[[ Exercise materials, beginning ]]

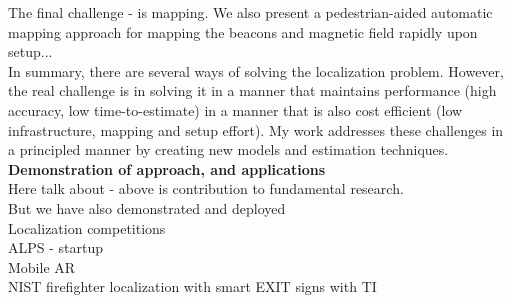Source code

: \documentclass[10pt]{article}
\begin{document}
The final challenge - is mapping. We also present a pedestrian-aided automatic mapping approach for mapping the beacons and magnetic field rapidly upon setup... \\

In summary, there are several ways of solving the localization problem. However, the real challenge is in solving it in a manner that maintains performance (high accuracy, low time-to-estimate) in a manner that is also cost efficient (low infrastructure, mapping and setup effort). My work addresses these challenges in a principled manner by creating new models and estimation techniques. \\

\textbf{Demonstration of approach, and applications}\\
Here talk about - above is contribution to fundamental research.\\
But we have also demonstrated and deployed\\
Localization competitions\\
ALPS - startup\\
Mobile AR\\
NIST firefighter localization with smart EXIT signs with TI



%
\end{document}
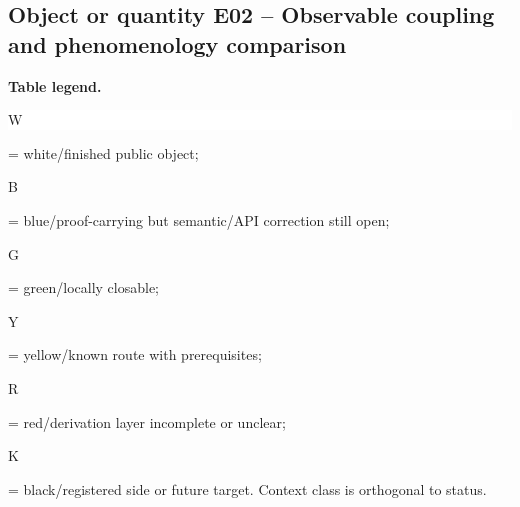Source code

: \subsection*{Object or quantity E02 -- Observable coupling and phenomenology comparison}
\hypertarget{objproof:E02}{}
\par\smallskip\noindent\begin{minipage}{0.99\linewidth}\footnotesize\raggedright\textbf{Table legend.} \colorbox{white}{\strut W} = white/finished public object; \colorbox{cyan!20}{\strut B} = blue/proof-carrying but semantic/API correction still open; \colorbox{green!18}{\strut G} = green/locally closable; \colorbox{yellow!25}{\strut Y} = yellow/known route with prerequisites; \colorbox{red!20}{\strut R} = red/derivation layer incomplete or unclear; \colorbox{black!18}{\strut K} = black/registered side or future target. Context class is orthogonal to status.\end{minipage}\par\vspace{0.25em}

[[ Exercise materials, end ]]
[[ Exercise materials, beginning ]]

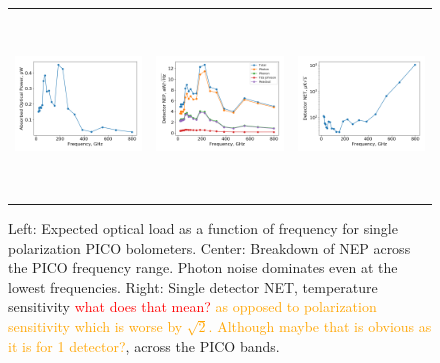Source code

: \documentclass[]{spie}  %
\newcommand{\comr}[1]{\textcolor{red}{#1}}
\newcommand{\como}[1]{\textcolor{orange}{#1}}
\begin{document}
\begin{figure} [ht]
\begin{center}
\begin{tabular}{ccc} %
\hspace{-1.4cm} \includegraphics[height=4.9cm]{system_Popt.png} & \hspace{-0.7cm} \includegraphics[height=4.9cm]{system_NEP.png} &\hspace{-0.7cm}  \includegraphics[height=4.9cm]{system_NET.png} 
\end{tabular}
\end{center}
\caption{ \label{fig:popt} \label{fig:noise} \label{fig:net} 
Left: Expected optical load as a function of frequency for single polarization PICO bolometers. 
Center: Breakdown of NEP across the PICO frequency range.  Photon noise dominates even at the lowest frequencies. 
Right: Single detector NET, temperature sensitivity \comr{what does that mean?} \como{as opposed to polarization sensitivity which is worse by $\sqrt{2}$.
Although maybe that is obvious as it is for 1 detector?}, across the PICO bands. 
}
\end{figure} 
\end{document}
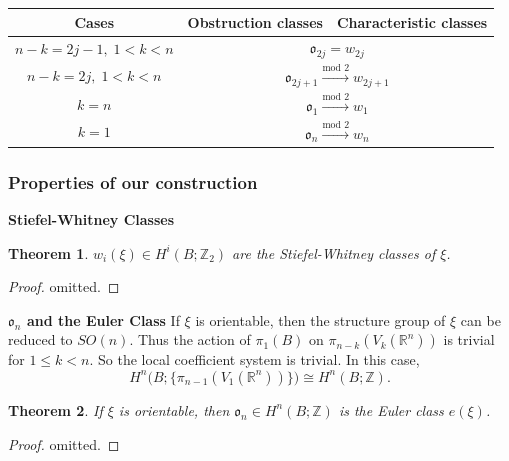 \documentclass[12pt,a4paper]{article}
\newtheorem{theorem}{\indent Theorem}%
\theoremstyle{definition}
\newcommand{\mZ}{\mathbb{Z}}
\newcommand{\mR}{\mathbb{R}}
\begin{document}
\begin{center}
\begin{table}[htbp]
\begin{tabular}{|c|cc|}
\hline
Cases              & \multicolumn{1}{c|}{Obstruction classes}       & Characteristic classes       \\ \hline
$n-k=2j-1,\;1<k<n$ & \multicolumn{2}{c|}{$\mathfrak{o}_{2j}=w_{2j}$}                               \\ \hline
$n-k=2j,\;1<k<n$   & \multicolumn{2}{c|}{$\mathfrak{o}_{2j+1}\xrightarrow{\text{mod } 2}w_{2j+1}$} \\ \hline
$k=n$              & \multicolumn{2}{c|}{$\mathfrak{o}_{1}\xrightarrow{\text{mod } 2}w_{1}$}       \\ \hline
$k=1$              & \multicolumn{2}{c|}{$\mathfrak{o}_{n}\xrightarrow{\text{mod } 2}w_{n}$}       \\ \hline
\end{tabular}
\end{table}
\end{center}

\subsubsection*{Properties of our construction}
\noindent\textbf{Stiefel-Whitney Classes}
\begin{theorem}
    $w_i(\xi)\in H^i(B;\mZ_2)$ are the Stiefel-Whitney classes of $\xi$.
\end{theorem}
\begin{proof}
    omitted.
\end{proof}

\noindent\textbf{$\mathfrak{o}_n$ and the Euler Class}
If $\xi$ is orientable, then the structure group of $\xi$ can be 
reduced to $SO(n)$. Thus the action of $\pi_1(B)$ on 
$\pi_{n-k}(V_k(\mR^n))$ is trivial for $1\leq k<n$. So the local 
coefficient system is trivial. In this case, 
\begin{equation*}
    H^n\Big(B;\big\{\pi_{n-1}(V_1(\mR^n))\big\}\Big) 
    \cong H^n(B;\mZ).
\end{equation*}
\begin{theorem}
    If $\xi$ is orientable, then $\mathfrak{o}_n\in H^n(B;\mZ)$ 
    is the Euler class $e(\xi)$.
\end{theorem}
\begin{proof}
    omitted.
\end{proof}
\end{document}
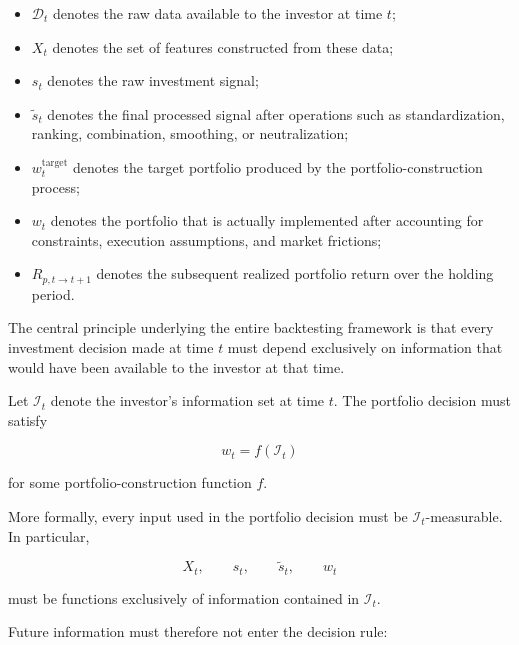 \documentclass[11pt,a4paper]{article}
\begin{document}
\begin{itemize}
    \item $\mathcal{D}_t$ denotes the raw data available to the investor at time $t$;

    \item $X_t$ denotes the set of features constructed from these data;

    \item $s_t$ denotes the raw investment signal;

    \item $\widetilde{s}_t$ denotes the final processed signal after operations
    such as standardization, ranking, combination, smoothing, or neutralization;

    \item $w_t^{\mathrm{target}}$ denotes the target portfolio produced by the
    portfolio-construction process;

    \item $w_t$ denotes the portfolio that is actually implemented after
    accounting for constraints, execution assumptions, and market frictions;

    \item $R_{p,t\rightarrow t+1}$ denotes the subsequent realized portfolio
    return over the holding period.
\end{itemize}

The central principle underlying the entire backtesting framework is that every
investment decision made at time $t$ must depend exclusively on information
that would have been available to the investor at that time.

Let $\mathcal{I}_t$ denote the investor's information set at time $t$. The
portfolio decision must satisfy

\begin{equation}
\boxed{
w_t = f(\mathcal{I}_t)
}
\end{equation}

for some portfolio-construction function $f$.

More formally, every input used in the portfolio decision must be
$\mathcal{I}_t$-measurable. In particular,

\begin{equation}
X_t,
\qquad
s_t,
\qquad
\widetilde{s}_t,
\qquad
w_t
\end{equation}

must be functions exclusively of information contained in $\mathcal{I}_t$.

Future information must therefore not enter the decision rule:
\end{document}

[[ Exercise materials, end ]]
[[ Exercise materials, beginning ]]

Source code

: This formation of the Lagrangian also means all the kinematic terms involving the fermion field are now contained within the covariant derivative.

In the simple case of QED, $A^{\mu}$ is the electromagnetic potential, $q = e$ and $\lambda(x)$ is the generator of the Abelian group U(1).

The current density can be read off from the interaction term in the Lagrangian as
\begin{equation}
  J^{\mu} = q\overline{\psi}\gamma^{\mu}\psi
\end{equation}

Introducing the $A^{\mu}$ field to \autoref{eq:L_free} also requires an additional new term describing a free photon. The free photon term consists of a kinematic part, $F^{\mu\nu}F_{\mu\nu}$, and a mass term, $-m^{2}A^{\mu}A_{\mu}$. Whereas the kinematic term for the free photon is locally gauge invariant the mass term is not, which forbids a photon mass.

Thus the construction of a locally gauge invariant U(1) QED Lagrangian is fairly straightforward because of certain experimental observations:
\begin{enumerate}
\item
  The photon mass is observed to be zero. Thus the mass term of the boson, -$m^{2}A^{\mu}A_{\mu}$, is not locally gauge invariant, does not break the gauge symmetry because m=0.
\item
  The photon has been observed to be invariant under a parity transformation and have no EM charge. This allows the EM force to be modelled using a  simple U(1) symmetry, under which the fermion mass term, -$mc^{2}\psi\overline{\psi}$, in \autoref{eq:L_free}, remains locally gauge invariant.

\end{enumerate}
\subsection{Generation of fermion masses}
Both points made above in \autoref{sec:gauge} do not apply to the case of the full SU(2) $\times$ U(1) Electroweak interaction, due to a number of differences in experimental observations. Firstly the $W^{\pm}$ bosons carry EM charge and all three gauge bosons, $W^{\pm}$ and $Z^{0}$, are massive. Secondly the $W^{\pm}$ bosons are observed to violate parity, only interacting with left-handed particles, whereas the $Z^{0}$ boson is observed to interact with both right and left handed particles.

[[ Exercise materials, end ]]

### [Task description]
For the word "field", return every line of the records that holds it.

### [Response box]
The final challenge - is mapping. We also present a pedestrian-aided automatic mapping approach for mapping the beacons and magnetic field rapidly upon setup... \\
: This formation of the Lagrangian also means all the kinematic terms involving the fermion field are now contained within the covariant derivative.
Introducing the $A^{\mu}$ field to \autoref{eq:L_free} also requires an additional new term describing a free photon. The free photon term consists of a kinematic part, $F^{\mu\nu}F_{\mu\nu}$, and a mass term, $-m^{2}A^{\mu}A_{\mu}$. Whereas the kinematic term for the free photon is locally gauge invariant the mass term is not, which forbids a photon mass.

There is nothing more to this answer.